Autonomous Vision-Based Landing of VTOL Drones on Moving Ships

The autonomous recovery of Vertical Take-Off and Landing (VTOL) drones onto maritime vessels, particularly under dynamic sea conditions, represents a critical capability for expanding naval and commercial operations. Traditional landing aids, such as radar command guidance or laser beam-riding systems, often rely on substantial, expensive ship-based infrastructure. In contrast, vision-based guidance offers a promising path toward a more compact, cost-effective, and self-contained solution suitable for smaller platforms. This article presents a comprehensive vision-based guidance strategy for enabling a VTOL drone to land autonomously on a moving ship deck, addressing the unique challenges posed by deck motion and the stringent requirements for safe, precise touchdown.

The core challenge lies in the vessel’s six degrees-of-freedom motion—primarily heave, sway, surge, roll, and pitch—induced by sea waves. This motion invalidates the assumption of a static landing target, making traditional position-servo approaches insufficient. A robust system must not only accurately estimate the relative state between the VTOL drone and the landing pad but also generate a guidance trajectory that guarantees a soft landing with near-zero vertical velocity at contact, all in real-time. The proposed methodology decomposes this problem into two synergistic phases: a terminal guidance phase from initial detection to a defined safe hover point above the deck, and a decision-based landing phase that dynamically adjusts the final approach based on real-time deck motion assessment.

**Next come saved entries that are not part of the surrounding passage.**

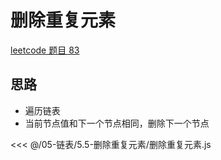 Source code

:# 删除重复元素

[leetcode 题目 83](https://leetcode.cn/problems/remove-duplicates-from-sorted-list/)

## 思路

- 遍历链表
- 当前节点值和下一个节点相同，删除下一个节点

<<< @/05-链表/5.5-删除重复元素/删除重复元素.js
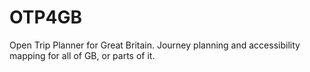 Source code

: # OTP4GB
Open Trip Planner for Great Britain. Journey planning and accessibility mapping for all of GB, or parts of it.
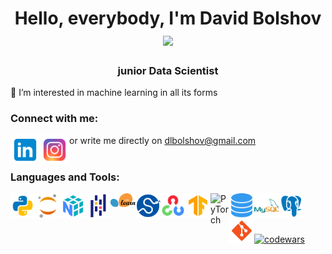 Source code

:<h1 align="center">Hello, everybody, I'm David Bolshov
<img src="https://github.com/blackcater/blackcater/raw/main/images/Hi.gif" height="32"/></h1>
<h3 align="center">junior Data Scientist</h3>
🔭 I’m interested in machine learning in all its forms

### Connect with me:
[<img align="left" alt="dlbolshov | LinkedIn" width="47px" src="icons/linkedin.svg" />][linkedin]
[<img align="left" alt="dlbolshov | Instagram" width="47px" src="icons/instagram.svg" />][instagram]
or write me directly on dlbolshov@gmail.com
<br />
<br />

### Languages and Tools:
<img align="left" alt="python" width="40px" src="icons/python.svg" />
<img align="left" alt="jupyter" width="40px" src="icons/jupyter.svg" />
<img align="left" alt="numpy" width="40px" src="icons/numpy.svg" />
<img align="left" alt="pandas" width="40px" src="icons/pandas.svg" />
<img align="left" alt="scikit-learn" width="40px" src="icons/scikit-learn-seeklogo.com.svg" />
<img align="left" alt="scipy" width="40px" src="icons/scipy-seeklogo.com.svg" />
<img align="left" alt="opencv" width="40px" src="icons/opencv.svg" />
<img align="left" alt="tensorflow" width="40px" src="icons/tensorflow.svg" />
<img align="left" alt="PyTorch" width="30px" src="https://upload.wikimedia.org/wikipedia/commons/1/10/PyTorch_logo_icon.svg" />
<img align="left" alt="database" width="40px" src="icons/database.png" />
<img align="left" alt="mysql" width="40px" src="icons/mysql.svg" />
<img align="left" alt="postgresql" width="40px" src="icons/postgresql.svg" />
<img align="left" alt="git" width="40px" src="icons/git.svg" />

<br>
 
<br>
 
<br>

[![codewars](https://www.codewars.com/users/dlbolshov/badges/large)](https://www.codewars.com/users/dlbolshov)

[linkedin]: https://www.linkedin.com/in/davidbolshov/
[instagram]: https://www.instagram.com/davidbolshov/
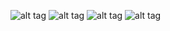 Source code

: ![alt tag](https://gbrault.github.io/railroad-diagrams//live/doc/RailRoad.svg)
![alt tag](https://gbrault.github.io/railroad-diagrams//live/doc/Show.svg)
![alt tag](https://gbrault.github.io/railroad-diagrams//live/doc/Choice.svg)
![alt tag](https://gbrault.github.io/railroad-diagrams//live/doc/string.svg)
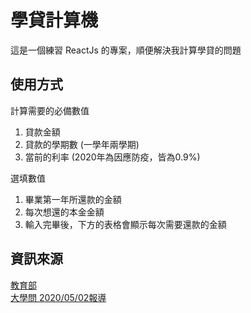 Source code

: # 學貸計算機

這是一個練習 ReactJs 的專案，順便解決我計算學貸的問題


## 使用方式

計算需要的必備數值

1. 貸款金額
2. 貸款的學期數 (一學年兩學期)
3. 當前的利率 (2020年為因應防疫，皆為0.9%)


選填數值

1. 畢業第一年所還款的金額
2. 每次想還的本金金額
3. 輸入完畢後，下方的表格會顯示每次需要還款的金額


## 資訊來源

 [教育部](https://cpd.moe.gov.tw/articleInfo.php?id=3106) <br/>
 [大學問 2020/05/02報導](https://www.unews.com.tw/News/Info/3515) 
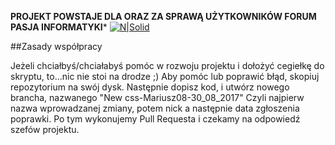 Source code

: **PROJEKT POWSTAJE DLA ORAZ ZA SPRAWĄ UŻYTKOWNIKÓW FORUM PASJA INFORMATYKI***
[![N|Solid](https://forum.pasja-informatyki.pl/images/logo.png)]()

##Zasady współpracy

Jeżeli chciałbyś/chciałabyś pomóc w rozwoju projektu i dołożyć cegiełkę do skryptu, to...nic nie stoi na drodze ;)
Aby pomóc lub poprawić błąd, skopiuj repozytorium na swój dysk. Następnie dopisz kod, i utwórz nowego brancha, nazwanego "New css-Mariusz08-30_08_2017"
Czyli najpierw nazwa wprowadzanej zmiany, potem nick a następnie data zgłoszenia poprawki. Po tym wykonujemy Pull Requesta i czekamy na odpowiedź szefów projektu.
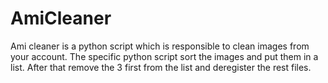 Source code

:# AmiCleaner
Ami cleaner is a python script which is responsible to clean images from your account.
The specific python script sort the images and put them in a list.
After that remove the 3 first from the list and deregister the rest files.
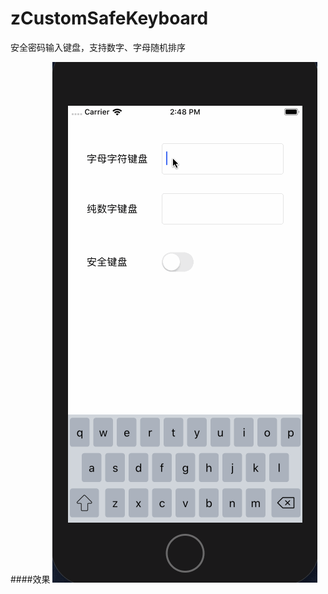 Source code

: # zCustomSafeKeyboard
安全密码输入键盘，支持数字、字母随机排序

####效果
![safeKeyboard.gif](https://github.com/ThaiLanKing/zCustomSafeKeyboard/blob/master/safeKeyboard.gif)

The overall architecture of the vision-based guidance system for the VTOL drone is modular. The perception module, relying solely on a monocular camera, is responsible for detecting a known visual marker on the deck and estimating the full 3D relative state. Crucially, this includes estimating the ship’s translational velocity vector. This estimated state is fed into the guidance module, which performs trajectory planning and tracking. The output is a 3D velocity command vector for the VTOL drone. This command is sent to the vehicle’s inner-loop flight controller, which is assumed to be stable and capable of accurately tracking velocity setpoints. This hierarchical separation between high-level guidance and low-level control is essential for system design and analysis.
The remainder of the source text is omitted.